Plain-text document sources
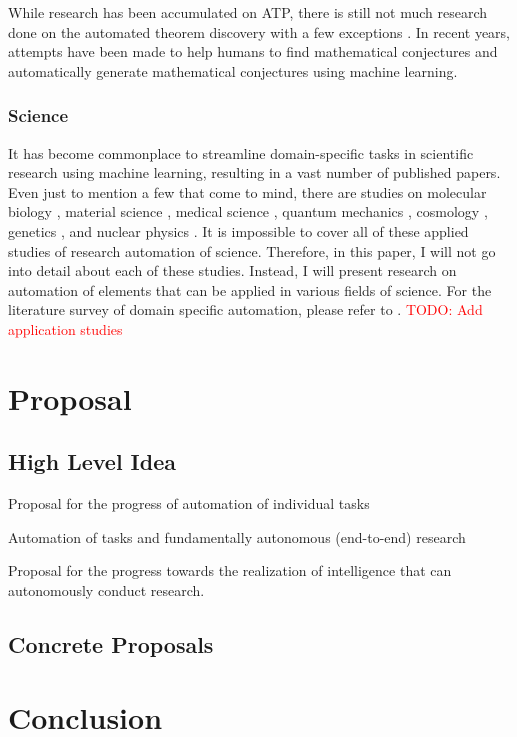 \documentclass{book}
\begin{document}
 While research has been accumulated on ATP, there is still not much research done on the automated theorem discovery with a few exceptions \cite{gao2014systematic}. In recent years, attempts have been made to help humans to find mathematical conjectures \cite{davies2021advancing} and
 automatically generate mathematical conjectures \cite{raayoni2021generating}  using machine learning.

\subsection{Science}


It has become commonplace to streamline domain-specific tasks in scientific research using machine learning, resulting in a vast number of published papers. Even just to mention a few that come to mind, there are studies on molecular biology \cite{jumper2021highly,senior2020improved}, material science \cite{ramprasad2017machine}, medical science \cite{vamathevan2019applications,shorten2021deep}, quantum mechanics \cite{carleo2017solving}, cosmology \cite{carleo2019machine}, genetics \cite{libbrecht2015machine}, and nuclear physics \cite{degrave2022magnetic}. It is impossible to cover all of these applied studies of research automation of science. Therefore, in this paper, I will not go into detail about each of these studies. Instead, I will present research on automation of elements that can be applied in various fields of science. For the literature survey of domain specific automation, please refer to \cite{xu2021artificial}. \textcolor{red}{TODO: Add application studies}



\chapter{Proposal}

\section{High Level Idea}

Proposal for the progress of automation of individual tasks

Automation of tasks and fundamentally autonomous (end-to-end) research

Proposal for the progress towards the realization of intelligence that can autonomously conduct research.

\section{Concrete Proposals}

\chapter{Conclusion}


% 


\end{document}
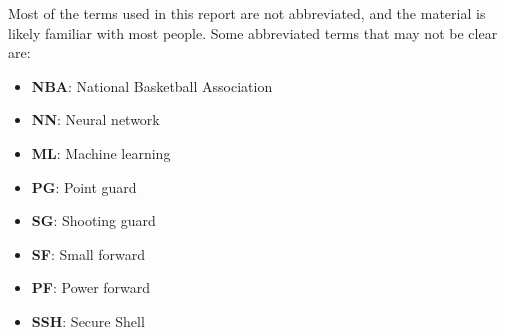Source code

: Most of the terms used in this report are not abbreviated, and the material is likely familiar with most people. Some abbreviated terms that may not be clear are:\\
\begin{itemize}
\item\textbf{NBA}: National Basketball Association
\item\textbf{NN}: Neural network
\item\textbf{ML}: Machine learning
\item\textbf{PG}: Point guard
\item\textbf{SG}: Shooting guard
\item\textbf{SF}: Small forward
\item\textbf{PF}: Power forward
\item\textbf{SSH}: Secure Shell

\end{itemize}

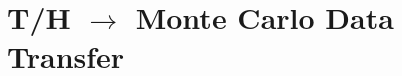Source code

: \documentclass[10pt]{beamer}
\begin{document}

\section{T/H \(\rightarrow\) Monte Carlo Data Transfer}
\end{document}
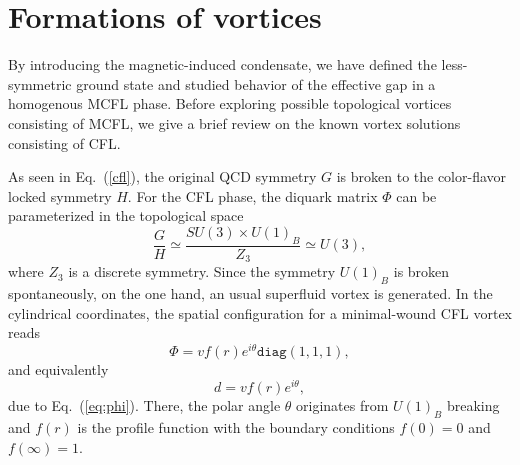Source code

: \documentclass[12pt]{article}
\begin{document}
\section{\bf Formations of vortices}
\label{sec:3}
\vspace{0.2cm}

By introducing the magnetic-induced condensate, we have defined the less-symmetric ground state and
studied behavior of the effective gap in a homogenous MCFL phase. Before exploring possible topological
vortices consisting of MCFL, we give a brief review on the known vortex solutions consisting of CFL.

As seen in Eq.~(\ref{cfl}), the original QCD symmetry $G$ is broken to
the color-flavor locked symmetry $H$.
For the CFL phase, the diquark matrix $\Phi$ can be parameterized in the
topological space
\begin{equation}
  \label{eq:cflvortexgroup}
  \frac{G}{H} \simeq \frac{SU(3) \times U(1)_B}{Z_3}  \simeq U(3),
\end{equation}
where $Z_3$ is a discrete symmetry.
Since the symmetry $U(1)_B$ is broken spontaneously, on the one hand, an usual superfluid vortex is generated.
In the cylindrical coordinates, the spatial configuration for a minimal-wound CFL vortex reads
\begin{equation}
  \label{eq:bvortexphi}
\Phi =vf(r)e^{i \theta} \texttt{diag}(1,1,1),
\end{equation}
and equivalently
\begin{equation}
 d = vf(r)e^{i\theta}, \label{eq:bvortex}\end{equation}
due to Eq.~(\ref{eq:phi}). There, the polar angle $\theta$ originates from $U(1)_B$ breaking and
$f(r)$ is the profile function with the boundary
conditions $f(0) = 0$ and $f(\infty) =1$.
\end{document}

◆ Problem requirements
When you repeat the data, keep it exact and drop every picture.

◆ Answer box
 \documentclass{book}
\begin{document}
 While research has been accumulated on ATP, there is still not much research done on the automated theorem discovery with a few exceptions \cite{gao2014systematic}. In recent years, attempts have been made to help humans to find mathematical conjectures \cite{davies2021advancing} and
 automatically generate mathematical conjectures \cite{raayoni2021generating}  using machine learning.

\subsection{Science}


It has become commonplace to streamline domain-specific tasks in scientific research using machine learning, resulting in a vast number of published papers. Even just to mention a few that come to mind, there are studies on molecular biology \cite{jumper2021highly,senior2020improved}, material science \cite{ramprasad2017machine}, medical science \cite{vamathevan2019applications,shorten2021deep}, quantum mechanics \cite{carleo2017solving}, cosmology \cite{carleo2019machine}, genetics \cite{libbrecht2015machine}, and nuclear physics \cite{degrave2022magnetic}. It is impossible to cover all of these applied studies of research automation of science. Therefore, in this paper, I will not go into detail about each of these studies. Instead, I will present research on automation of elements that can be applied in various fields of science. For the literature survey of domain specific automation, please refer to \cite{xu2021artificial}. \textcolor{red}{TODO: Add application studies}



\chapter{Proposal}

\section{High Level Idea}

Proposal for the progress of automation of individual tasks

Automation of tasks and fundamentally autonomous (end-to-end) research

Proposal for the progress towards the realization of intelligence that can autonomously conduct research.

\section{Concrete Proposals}

\chapter{Conclusion}


% 


\end{document}
Source code

: Most of the terms used in this report are not abbreviated, and the material is likely familiar with most people. Some abbreviated terms that may not be clear are:\\
\begin{itemize}
\item\textbf{NBA}: National Basketball Association
\item\textbf{NN}: Neural network
\item\textbf{ML}: Machine learning
\item\textbf{PG}: Point guard
\item\textbf{SG}: Shooting guard
\item\textbf{SF}: Small forward
\item\textbf{PF}: Power forward
\item\textbf{SSH}: Secure Shell

\end{itemize}

Source code

: \documentclass[10pt]{beamer}
\begin{document}

\section{T/H \(\rightarrow\) Monte Carlo Data Transfer}
\end{document}
Source code

: \documentclass[12pt]{article}
\begin{document}
\section{\bf Formations of vortices}
\label{sec:3}
\vspace{0.2cm}

By introducing the magnetic-induced condensate, we have defined the less-symmetric ground state and
studied behavior of the effective gap in a homogenous MCFL phase. Before exploring possible topological
vortices consisting of MCFL, we give a brief review on the known vortex solutions consisting of CFL.

As seen in Eq.~(\ref{cfl}), the original QCD symmetry $G$ is broken to
the color-flavor locked symmetry $H$.
For the CFL phase, the diquark matrix $\Phi$ can be parameterized in the
topological space
\begin{equation}
  \label{eq:cflvortexgroup}
  \frac{G}{H} \simeq \frac{SU(3) \times U(1)_B}{Z_3}  \simeq U(3),
\end{equation}
where $Z_3$ is a discrete symmetry.
Since the symmetry $U(1)_B$ is broken spontaneously, on the one hand, an usual superfluid vortex is generated.
In the cylindrical coordinates, the spatial configuration for a minimal-wound CFL vortex reads
\begin{equation}
  \label{eq:bvortexphi}
\Phi =vf(r)e^{i \theta} \texttt{diag}(1,1,1),
\end{equation}
and equivalently
\begin{equation}
 d = vf(r)e^{i\theta}, \label{eq:bvortex}\end{equation}
due to Eq.~(\ref{eq:phi}). There, the polar angle $\theta$ originates from $U(1)_B$ breaking and
$f(r)$ is the profile function with the boundary
conditions $f(0) = 0$ and $f(\infty) =1$.
\end{document}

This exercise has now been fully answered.